Data excerpts
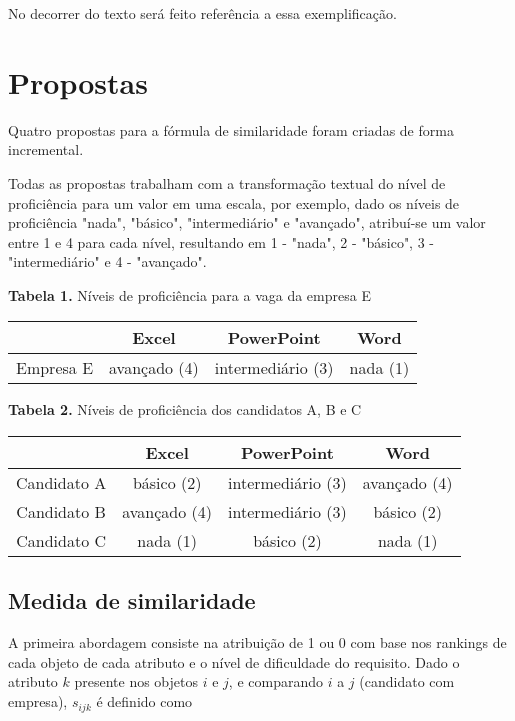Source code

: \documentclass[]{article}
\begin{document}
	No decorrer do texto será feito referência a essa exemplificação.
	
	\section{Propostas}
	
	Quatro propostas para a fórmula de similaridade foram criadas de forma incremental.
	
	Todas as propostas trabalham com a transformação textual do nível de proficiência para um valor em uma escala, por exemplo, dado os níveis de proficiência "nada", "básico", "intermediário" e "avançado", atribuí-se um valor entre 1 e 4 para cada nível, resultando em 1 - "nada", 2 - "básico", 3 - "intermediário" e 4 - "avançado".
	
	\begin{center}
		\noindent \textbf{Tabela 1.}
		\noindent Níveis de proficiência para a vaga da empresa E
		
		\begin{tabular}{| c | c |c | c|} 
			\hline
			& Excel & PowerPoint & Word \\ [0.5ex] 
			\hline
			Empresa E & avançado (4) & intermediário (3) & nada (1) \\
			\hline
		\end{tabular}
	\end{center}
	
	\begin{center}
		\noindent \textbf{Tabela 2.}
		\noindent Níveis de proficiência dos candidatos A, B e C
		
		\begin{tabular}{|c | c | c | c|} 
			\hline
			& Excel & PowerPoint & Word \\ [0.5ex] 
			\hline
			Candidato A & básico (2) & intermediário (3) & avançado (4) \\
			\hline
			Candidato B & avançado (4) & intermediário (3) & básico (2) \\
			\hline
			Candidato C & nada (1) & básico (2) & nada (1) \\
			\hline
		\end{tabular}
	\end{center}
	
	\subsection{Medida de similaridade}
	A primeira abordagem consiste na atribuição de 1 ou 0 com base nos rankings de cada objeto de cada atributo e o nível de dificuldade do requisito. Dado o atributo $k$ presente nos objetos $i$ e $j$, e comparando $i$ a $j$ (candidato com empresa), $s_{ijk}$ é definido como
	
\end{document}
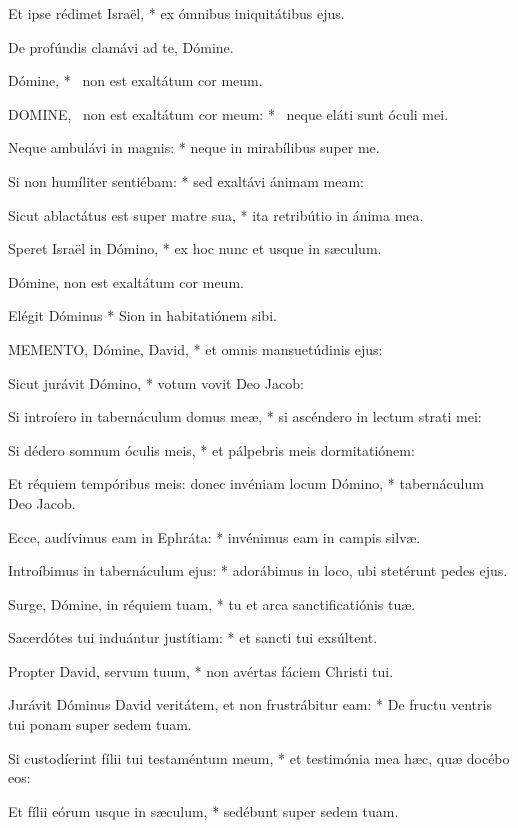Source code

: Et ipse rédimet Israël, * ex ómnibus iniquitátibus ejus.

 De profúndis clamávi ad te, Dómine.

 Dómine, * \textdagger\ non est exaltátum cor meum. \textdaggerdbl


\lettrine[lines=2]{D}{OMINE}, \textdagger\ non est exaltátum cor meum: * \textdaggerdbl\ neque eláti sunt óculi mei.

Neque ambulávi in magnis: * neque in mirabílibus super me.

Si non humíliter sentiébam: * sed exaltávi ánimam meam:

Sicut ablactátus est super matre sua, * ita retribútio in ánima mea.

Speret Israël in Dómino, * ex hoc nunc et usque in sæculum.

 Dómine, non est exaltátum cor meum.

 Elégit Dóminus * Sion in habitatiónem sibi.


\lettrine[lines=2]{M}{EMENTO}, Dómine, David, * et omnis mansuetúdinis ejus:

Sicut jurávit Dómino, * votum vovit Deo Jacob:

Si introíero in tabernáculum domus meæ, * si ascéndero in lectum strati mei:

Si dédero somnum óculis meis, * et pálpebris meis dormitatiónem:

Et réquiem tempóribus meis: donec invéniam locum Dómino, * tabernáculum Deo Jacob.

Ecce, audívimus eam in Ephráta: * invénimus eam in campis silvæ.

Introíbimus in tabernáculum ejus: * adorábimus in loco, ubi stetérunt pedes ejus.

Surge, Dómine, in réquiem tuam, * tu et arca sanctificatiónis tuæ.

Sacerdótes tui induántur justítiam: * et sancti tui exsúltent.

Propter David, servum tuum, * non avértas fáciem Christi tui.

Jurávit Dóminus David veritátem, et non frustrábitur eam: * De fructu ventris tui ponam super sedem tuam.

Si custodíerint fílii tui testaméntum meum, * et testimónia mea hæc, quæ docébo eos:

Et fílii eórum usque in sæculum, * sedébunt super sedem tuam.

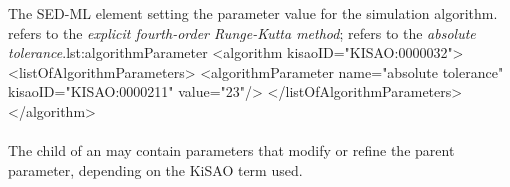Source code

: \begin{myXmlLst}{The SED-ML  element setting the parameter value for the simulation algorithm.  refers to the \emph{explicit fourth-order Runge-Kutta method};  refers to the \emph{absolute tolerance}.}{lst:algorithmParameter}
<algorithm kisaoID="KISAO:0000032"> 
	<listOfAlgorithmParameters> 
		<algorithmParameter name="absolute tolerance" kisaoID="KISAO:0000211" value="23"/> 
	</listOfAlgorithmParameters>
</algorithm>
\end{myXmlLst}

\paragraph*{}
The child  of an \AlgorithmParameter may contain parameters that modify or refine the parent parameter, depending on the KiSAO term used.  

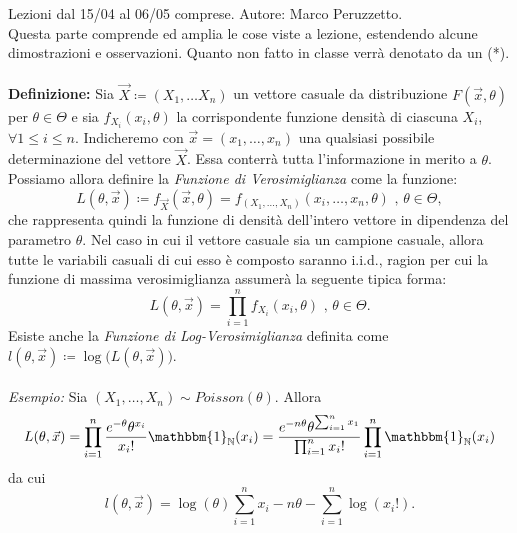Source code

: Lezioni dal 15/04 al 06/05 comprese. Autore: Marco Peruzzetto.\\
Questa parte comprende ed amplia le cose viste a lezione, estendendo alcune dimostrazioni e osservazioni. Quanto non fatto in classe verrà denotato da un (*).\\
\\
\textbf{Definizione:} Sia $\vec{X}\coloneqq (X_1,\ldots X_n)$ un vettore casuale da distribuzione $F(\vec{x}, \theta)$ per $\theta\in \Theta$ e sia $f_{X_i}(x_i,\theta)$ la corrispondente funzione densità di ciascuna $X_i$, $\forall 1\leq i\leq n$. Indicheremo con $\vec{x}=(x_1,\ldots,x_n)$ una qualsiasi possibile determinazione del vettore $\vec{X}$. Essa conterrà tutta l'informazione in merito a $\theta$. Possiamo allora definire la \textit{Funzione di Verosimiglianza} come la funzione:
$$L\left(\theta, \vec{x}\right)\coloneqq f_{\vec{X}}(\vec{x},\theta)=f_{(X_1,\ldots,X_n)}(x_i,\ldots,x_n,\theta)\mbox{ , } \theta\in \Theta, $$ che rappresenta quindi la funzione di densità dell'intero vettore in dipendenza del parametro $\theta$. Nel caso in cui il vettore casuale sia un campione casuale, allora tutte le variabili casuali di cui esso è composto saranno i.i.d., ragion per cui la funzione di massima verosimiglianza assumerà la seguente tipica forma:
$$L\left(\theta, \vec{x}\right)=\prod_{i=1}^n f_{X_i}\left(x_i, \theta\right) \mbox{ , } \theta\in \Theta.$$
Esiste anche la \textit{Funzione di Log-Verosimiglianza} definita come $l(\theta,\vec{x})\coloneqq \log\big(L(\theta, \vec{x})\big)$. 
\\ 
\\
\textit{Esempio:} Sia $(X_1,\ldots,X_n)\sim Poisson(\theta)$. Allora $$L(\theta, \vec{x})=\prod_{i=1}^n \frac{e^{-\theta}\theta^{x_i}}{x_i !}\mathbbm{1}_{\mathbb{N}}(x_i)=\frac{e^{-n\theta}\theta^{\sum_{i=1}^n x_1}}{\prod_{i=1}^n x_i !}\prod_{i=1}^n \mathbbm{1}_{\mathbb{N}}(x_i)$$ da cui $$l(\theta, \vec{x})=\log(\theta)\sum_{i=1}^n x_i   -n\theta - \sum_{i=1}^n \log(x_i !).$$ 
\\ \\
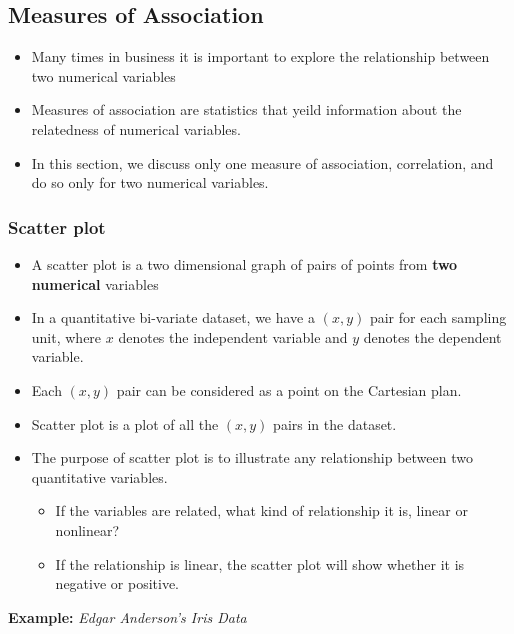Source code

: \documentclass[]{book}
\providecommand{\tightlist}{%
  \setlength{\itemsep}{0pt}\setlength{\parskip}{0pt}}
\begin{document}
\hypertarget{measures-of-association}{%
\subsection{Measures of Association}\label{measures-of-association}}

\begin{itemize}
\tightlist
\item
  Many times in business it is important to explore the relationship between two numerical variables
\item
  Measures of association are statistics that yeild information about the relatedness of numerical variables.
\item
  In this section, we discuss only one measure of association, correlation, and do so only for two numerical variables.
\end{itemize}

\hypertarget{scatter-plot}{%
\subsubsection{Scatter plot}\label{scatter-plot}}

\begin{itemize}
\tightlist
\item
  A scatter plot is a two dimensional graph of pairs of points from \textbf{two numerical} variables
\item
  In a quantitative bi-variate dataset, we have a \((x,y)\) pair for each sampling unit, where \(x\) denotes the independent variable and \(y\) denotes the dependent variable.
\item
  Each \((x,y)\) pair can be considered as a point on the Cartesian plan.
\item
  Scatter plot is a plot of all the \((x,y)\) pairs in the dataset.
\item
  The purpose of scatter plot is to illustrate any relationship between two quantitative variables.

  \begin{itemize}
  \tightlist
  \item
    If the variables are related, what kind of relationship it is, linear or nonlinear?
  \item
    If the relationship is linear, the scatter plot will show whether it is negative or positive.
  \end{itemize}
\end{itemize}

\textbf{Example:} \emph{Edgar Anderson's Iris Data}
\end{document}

▶ **TASK REQUIREMENTS**: Copy each line of the entries in which the string "Dómine" is found.

▶ **TASK RESULT**:
 De profúndis clamávi ad te, Dómine.
 Dómine, * \textdagger\ non est exaltátum cor meum. \textdaggerdbl
 Dómine, non est exaltátum cor meum.
\lettrine[lines=2]{M}{EMENTO}, Dómine, David, * et omnis mansuetúdinis ejus:
Surge, Dómine, in réquiem tuam, * tu et arca sanctificatiónis tuæ.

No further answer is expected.